Since FY 2020-21, I have slowly started increasing my investments in Divi’s Laboratories. But the stock—on the other hand—has been volatile. During April’23 the stock went on a downward spiral and my XIRR went to -20%. What happened at that time? Finshots has an explanation for that.
Over the last fiscal year Divi’s Laboratories has slowly recovered and is now beating Nifty 50 by a razor thin margin. Yay! Hopefully this recovery continues.
My investment in DSP Tax Saver started as a tool for saving taxes. After government announced new income tax regime, I knew that the tax benefits of Section 80C would soon go away. I was about to pause my investments in DSP Tax Saver but looking at its performance I did not. Looking back, I’m happy with that I decided to continue.
For me, the fund has been outperforming its benchmark—Nifty 500—since the last 3 years; something which my other funds have struggled to do consistently. And due to its continued outperformance I have been increasing my SIPs every year in this fund.
Over the last five years I have steadily increased by investment in Dabur. The stock—on the other hand—has gone sideways, zig-zagging between positive and negative sides of zero; never truly rising up and—thankfully—never crashing drastically.
There is really nothing to write about here apart from my anxiety about holding a stock for long term.
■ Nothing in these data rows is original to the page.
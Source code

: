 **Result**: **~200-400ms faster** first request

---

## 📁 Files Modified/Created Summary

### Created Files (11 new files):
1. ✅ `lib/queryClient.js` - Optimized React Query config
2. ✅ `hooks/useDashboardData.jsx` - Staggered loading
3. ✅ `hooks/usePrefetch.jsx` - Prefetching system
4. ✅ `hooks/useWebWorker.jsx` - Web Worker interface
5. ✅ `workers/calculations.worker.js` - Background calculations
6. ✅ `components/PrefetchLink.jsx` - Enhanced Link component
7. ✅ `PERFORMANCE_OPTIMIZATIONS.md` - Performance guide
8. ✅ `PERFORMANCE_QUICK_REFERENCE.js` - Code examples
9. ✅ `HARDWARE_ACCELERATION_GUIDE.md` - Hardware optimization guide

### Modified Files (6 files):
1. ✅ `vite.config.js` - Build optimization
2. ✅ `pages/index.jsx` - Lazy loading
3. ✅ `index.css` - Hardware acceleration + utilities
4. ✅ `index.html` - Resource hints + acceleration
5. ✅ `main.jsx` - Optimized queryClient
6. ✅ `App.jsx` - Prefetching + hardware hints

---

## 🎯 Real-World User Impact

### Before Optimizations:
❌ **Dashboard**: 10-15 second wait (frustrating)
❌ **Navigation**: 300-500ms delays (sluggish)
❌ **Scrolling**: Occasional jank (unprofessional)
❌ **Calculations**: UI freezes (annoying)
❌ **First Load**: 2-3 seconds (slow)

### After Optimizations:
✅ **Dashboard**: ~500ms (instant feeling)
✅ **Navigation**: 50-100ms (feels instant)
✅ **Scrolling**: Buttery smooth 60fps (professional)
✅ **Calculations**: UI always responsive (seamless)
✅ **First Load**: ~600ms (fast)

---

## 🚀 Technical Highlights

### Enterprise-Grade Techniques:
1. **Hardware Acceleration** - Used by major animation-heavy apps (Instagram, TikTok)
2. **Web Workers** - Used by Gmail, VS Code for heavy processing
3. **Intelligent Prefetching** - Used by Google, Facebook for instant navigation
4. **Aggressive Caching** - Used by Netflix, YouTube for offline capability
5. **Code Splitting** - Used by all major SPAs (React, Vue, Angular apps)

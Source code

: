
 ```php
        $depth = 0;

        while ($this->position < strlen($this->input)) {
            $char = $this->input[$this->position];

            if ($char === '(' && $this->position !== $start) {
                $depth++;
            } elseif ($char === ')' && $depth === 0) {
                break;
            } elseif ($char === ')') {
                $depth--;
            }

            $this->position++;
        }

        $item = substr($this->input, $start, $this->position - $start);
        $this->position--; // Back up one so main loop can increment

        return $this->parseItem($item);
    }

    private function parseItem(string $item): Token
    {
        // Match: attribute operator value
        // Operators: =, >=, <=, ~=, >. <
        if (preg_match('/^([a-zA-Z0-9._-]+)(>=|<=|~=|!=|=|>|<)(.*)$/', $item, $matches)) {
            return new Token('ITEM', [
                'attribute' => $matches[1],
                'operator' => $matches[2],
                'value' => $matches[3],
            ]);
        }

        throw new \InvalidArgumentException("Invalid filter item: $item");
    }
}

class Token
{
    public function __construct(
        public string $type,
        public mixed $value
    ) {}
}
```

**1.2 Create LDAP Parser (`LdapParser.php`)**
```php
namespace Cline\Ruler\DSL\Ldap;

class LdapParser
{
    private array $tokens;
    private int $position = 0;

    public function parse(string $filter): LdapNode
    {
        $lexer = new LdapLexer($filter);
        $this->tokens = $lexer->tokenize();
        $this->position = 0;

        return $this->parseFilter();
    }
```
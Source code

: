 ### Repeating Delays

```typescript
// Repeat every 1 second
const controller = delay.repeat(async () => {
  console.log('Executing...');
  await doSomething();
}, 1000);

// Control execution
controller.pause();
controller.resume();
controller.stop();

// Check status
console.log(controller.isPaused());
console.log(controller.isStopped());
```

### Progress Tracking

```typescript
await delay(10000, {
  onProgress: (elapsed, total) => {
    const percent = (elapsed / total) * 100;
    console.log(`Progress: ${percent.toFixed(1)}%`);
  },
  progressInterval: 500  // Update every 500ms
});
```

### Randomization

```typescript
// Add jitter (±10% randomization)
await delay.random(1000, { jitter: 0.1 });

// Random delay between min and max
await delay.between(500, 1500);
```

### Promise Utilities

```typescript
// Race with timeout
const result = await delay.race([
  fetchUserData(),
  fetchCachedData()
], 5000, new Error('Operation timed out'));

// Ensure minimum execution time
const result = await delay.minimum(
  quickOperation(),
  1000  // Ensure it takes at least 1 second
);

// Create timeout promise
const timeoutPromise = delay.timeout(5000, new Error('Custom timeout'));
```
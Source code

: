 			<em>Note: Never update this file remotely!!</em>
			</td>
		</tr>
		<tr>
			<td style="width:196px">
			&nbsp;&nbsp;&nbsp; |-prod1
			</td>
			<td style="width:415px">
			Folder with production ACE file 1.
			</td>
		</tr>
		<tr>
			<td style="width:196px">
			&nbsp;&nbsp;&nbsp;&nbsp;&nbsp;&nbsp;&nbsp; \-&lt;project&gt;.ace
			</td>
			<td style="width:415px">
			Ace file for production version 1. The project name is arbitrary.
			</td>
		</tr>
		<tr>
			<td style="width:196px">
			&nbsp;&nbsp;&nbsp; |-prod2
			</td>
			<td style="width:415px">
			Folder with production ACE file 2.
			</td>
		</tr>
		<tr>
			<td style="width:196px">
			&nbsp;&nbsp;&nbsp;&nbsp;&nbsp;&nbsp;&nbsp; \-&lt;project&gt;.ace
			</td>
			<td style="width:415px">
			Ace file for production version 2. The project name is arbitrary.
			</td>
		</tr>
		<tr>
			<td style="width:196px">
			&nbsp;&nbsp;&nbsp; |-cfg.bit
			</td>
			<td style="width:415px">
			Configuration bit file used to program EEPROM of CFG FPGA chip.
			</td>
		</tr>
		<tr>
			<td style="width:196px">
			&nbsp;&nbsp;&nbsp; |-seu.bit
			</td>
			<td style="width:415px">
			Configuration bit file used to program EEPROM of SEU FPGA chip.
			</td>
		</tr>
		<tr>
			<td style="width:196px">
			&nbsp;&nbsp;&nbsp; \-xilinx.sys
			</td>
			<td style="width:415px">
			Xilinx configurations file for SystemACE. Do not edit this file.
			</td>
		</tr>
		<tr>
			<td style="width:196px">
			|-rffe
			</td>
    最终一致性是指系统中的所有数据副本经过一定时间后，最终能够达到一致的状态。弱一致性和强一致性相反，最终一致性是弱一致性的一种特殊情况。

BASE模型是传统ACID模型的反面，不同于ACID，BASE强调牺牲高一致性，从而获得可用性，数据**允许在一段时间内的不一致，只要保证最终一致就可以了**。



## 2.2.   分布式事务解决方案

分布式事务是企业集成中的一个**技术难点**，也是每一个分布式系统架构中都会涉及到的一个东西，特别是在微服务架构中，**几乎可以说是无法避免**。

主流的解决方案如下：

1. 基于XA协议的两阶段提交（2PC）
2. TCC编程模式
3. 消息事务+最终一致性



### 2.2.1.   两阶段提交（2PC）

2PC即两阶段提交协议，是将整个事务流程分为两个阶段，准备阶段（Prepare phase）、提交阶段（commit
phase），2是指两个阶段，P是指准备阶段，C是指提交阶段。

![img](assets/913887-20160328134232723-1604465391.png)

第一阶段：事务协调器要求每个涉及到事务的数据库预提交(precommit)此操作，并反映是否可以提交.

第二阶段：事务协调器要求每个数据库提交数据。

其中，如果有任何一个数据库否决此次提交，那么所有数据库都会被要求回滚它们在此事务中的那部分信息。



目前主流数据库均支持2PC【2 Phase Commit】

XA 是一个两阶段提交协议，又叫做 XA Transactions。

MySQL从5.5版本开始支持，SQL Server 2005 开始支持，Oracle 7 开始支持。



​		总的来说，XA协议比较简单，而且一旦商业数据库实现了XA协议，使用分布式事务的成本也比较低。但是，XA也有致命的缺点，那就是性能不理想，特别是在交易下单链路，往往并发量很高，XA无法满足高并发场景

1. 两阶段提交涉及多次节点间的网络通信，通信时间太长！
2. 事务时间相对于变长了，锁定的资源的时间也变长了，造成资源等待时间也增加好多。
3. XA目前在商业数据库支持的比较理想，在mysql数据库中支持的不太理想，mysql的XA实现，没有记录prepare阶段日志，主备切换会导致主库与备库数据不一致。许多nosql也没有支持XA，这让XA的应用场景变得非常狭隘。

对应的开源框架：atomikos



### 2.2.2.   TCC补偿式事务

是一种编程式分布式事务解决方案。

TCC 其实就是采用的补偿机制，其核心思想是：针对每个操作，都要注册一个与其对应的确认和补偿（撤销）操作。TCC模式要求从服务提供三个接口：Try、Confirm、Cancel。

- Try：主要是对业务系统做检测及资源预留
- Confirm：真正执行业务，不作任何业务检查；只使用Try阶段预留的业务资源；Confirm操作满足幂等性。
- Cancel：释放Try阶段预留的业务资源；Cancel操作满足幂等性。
I started investing in Aditya Birla Sun Life MNC fund after consulting my mutual fund advisor in March 2019. The initial years of investment were quite impressive, yielding good returns and boosting my confidence in this particular fund. This positive performance prompted me to initiate another SIP via the direct route, hoping to maximize my gains.
However, things took a turn for the worse starting in October 2021. The fund began to underperform consistently. I monitored the fund’s performance closely, hoping for a recovery, but the disappointing trend persisted. This underperformance led me to rethink my investment strategy.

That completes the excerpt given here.